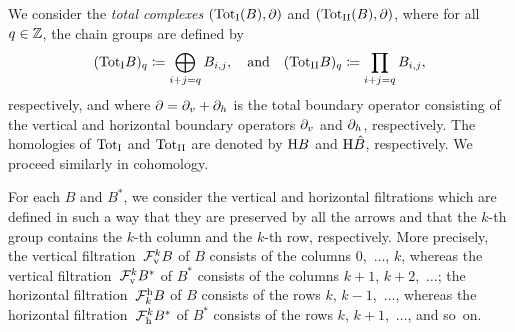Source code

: \documentclass[\MainFolder/Text.tex]{subfiles}
\begin{document}
We consider the \emph{total complexes} $({\mathrm{Tot}_{\mathrm{I}}}(B), \partial)$ and $({\mathrm{Tot}_{\mathrm{II}}}(B),\partial)$, where for all $q\in \mathbb{Z}$, the chain groups are defined by
$$ ({\mathrm{Tot}_{\mathrm{I}}} B)_q \coloneqq \bigoplus_{i + j =q} B_{i,j},\quad\text{and}\quad ({\mathrm{Tot}_{\mathrm{II}}} B)_q \coloneqq \prod_{i + j =q} B_{i,j}, $$
respectively, and where $\partial = \partial_v + \partial_h$ is the total boundary operator consisting of the vertical and horizontal boundary operators $\partial_v$ and $\partial_h$, respectively. 
The homologies of ${\mathrm{Tot}_{\mathrm{I}}}$ and ${\mathrm{Tot}_{\mathrm{II}}}$ are denoted by $\mathrm{H} B$ and $\mathrm{H} \hat{B}$, respectively. We proceed similarly in cohomology.

For each $B$ and $B^*$, we consider the vertical and horizontal filtrations which are defined in such a way that they are preserved by all the arrows and that the $k$-th group contains the $k$-th column and the $k$-th row, respectively. More precisely, the vertical filtration~$\mathcal{F}_{{\mathrm{v}}}^k B$ of $B$ consists of the columns $0$,~$\dotsc$, $k$, whereas the vertical filtration~$\mathcal{F}_{{\mathrm{v}}}^k B^*$ of $B^*$ consists of the columns $k+1$, $k+2$,~$\dotsc$; the horizontal filtration~$\mathcal{F}^{\mathrm{h}}_k B$ of $B$ consists of the rows $k$, $k-1$,~$\dotsc$, whereas the horizontal filtration~$\mathcal{F}_{\mathrm{h}}^k B^*$ of $B^*$ consists of the rows $k$, $k+1$,~$\dotsc$, and so~on.
%
% 
\end{document}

# # #

Required work: Reproduce, without alteration and without pictures, only those lines that lie between the first line of the entries above and the line containing "The homologies of", both of them included.

Answer for the task:
Source code

: \documentclass[\MainFolder/Text.tex]{subfiles}
\begin{document}
We consider the \emph{total complexes} $({\mathrm{Tot}_{\mathrm{I}}}(B), \partial)$ and $({\mathrm{Tot}_{\mathrm{II}}}(B),\partial)$, where for all $q\in \mathbb{Z}$, the chain groups are defined by
$$ ({\mathrm{Tot}_{\mathrm{I}}} B)_q \coloneqq \bigoplus_{i + j =q} B_{i,j},\quad\text{and}\quad ({\mathrm{Tot}_{\mathrm{II}}} B)_q \coloneqq \prod_{i + j =q} B_{i,j}, $$
respectively, and where $\partial = \partial_v + \partial_h$ is the total boundary operator consisting of the vertical and horizontal boundary operators $\partial_v$ and $\partial_h$, respectively. 
The homologies of ${\mathrm{Tot}_{\mathrm{I}}}$ and ${\mathrm{Tot}_{\mathrm{II}}}$ are denoted by $\mathrm{H} B$ and $\mathrm{H} \hat{B}$, respectively. We proceed similarly in cohomology.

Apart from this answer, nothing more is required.